Records provided: Begin
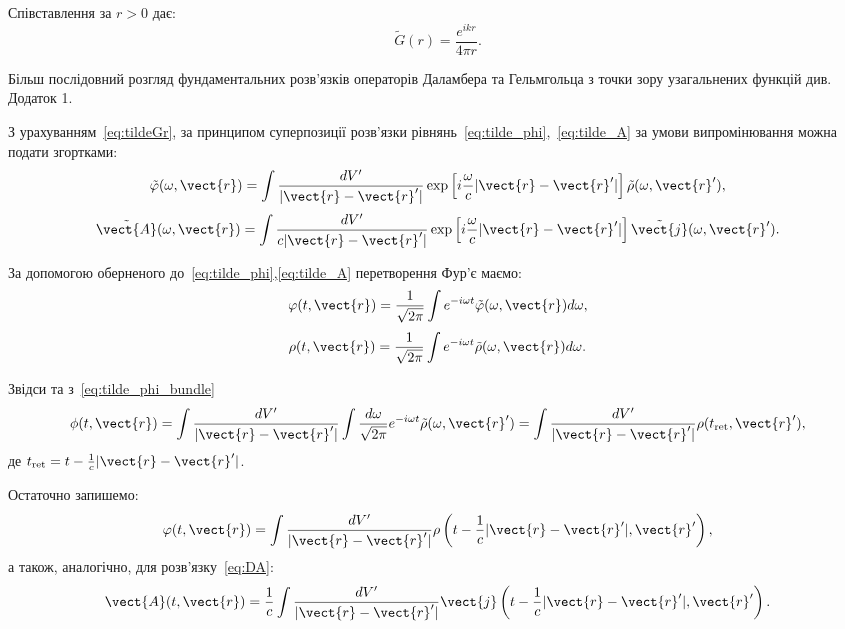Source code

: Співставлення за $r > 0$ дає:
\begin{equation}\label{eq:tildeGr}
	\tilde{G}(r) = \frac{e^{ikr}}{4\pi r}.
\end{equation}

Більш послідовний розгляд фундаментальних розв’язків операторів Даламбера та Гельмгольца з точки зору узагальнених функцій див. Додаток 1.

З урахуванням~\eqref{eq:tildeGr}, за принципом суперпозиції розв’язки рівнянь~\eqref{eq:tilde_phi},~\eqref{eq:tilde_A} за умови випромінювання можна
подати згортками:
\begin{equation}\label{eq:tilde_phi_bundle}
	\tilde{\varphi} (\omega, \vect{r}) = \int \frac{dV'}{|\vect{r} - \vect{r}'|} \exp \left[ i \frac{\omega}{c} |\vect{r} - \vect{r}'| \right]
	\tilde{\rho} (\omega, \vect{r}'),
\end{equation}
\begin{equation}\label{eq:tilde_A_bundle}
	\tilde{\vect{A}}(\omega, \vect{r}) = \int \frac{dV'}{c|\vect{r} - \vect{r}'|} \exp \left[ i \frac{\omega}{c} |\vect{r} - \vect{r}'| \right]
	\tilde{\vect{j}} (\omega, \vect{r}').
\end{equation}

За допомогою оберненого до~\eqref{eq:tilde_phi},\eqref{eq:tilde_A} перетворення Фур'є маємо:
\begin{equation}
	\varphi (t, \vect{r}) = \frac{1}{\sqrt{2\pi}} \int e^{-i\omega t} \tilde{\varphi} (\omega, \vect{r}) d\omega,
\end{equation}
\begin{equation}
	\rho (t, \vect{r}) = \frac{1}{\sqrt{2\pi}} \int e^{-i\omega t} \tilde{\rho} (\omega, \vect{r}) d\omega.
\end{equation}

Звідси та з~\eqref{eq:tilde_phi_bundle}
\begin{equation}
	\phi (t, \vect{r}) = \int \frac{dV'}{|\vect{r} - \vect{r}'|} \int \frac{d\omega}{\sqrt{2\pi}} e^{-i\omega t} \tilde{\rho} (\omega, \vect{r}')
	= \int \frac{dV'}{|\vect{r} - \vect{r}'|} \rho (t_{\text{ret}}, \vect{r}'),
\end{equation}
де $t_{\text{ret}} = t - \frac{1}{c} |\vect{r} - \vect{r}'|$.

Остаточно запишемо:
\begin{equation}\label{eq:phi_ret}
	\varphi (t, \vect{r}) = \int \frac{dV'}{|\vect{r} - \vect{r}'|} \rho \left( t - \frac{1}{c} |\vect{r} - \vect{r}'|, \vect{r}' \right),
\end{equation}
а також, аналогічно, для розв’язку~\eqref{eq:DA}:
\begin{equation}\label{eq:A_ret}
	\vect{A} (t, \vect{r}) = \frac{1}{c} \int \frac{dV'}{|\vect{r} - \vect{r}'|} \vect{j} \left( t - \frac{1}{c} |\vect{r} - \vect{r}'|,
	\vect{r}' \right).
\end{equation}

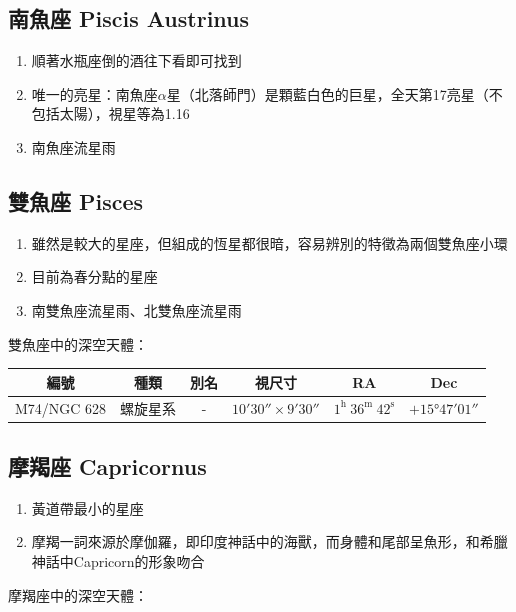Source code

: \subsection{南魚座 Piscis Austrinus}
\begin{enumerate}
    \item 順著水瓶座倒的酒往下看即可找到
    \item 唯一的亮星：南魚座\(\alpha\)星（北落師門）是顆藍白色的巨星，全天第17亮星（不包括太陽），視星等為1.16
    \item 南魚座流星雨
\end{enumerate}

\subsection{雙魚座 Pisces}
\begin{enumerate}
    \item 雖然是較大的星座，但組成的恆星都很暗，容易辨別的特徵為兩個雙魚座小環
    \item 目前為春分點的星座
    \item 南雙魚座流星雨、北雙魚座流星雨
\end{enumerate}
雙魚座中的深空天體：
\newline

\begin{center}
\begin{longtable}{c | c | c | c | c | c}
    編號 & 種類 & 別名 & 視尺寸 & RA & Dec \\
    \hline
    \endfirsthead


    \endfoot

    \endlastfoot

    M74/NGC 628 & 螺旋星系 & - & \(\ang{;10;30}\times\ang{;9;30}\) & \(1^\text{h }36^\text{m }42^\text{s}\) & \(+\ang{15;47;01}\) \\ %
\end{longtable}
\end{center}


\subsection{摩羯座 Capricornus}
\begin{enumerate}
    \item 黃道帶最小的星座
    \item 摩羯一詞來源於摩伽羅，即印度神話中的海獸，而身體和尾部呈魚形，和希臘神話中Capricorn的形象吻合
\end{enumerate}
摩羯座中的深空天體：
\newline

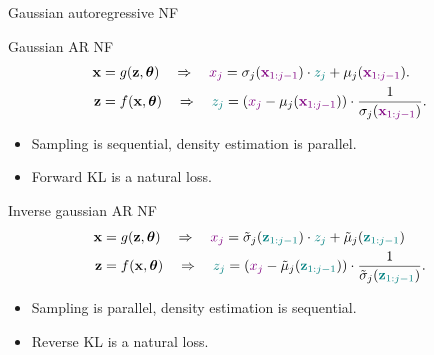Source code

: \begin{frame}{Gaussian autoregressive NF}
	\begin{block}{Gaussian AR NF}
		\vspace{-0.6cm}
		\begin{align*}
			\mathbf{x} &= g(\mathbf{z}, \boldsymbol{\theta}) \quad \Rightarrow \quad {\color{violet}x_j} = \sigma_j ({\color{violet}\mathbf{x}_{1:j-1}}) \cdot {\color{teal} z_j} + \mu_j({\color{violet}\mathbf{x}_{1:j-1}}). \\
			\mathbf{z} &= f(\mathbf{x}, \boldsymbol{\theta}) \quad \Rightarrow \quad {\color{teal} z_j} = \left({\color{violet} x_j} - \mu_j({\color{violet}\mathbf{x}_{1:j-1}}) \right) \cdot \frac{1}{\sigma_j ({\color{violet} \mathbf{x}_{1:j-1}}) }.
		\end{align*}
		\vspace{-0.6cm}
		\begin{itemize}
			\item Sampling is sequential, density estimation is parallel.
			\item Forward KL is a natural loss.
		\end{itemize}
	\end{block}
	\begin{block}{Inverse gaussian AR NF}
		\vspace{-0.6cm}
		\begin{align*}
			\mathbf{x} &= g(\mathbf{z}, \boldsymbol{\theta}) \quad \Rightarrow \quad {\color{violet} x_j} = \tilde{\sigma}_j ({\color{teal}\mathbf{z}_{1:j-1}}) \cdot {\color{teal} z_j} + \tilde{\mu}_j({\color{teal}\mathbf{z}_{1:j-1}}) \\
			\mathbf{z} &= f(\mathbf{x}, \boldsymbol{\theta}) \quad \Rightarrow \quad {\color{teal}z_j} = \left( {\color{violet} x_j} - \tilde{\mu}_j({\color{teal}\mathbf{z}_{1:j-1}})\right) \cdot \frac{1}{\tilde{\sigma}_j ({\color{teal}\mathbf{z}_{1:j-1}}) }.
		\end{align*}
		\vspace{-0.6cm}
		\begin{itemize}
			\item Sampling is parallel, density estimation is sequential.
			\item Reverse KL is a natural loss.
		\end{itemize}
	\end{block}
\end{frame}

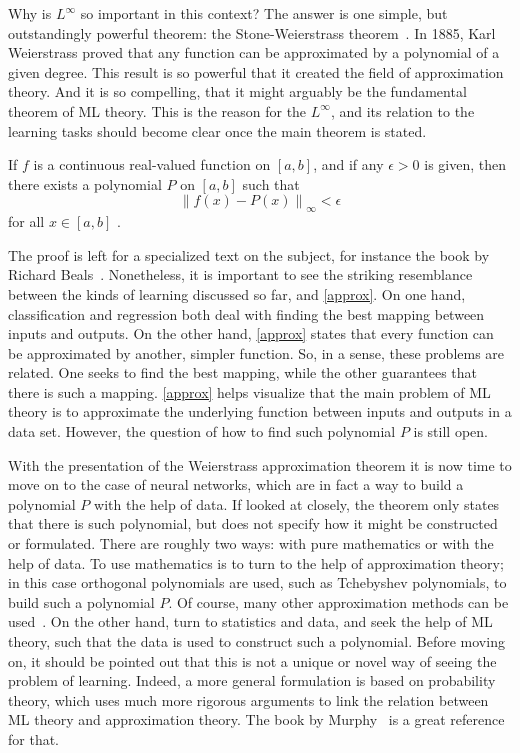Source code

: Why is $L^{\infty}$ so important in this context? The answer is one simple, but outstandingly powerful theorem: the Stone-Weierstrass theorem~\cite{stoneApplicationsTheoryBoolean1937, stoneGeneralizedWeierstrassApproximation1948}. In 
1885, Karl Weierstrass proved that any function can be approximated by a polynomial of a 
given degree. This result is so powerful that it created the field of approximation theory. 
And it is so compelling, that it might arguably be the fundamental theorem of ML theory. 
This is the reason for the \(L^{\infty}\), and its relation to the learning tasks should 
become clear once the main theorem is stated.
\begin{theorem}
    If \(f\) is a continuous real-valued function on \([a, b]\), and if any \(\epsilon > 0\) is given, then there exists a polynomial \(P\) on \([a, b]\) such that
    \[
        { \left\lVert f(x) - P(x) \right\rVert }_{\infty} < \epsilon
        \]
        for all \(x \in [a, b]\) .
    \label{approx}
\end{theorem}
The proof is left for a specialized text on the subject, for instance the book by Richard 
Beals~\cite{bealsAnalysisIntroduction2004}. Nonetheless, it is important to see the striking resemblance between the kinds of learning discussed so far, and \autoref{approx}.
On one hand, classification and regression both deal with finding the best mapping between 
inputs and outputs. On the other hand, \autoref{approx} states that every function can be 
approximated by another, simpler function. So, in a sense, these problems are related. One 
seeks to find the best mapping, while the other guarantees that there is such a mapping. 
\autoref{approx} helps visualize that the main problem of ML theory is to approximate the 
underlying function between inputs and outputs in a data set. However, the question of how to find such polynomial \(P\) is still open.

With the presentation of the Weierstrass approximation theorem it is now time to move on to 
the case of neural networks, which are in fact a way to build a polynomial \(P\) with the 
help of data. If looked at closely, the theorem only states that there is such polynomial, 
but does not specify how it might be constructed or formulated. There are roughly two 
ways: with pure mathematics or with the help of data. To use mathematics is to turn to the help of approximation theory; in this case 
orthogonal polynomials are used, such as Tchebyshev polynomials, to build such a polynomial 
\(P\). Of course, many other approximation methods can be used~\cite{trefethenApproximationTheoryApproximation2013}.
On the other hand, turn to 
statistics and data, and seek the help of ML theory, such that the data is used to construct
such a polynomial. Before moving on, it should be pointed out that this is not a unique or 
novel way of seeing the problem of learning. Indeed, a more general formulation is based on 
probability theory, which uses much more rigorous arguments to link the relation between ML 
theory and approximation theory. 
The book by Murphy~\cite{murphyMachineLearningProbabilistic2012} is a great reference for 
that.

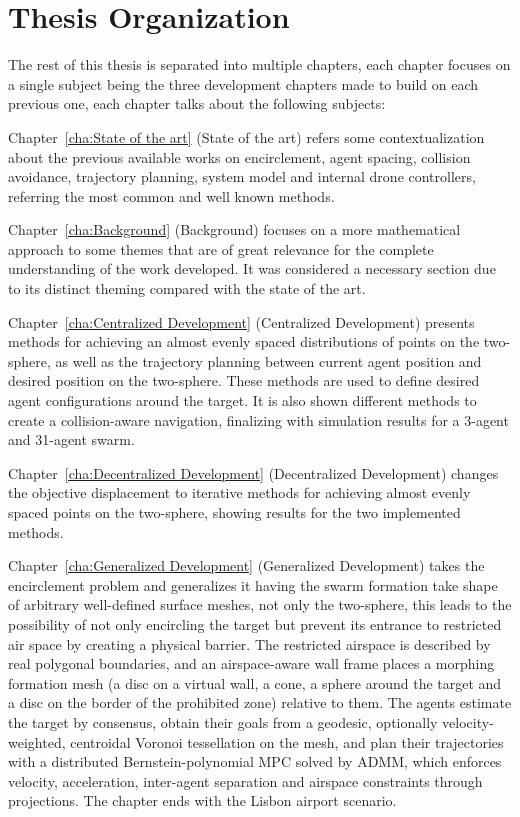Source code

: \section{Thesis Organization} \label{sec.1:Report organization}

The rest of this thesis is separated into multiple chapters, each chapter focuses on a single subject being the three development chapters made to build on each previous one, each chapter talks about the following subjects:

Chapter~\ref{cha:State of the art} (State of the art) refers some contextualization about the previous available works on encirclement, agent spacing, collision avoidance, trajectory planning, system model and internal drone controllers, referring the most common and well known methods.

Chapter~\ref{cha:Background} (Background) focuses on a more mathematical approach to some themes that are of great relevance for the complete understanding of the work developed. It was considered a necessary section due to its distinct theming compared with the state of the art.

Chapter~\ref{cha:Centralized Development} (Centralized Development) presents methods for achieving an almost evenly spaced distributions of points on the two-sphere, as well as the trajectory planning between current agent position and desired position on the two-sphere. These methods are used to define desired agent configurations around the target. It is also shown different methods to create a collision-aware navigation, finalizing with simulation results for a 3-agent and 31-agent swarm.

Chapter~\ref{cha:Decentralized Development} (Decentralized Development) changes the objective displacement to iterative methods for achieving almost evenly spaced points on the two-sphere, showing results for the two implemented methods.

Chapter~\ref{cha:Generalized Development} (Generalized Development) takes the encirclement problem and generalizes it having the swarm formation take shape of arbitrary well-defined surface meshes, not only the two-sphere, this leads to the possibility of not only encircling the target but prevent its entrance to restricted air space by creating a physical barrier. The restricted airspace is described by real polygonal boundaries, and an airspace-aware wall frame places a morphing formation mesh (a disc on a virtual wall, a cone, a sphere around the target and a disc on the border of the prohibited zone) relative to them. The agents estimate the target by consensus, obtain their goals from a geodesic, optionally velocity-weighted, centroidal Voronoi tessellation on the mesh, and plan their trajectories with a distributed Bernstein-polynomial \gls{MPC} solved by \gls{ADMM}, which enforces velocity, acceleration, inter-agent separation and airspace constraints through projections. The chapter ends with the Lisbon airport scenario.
Records provided: End
Return the number of lines in the data above that include the word "powerful", and nothing else.

*Reply*:
2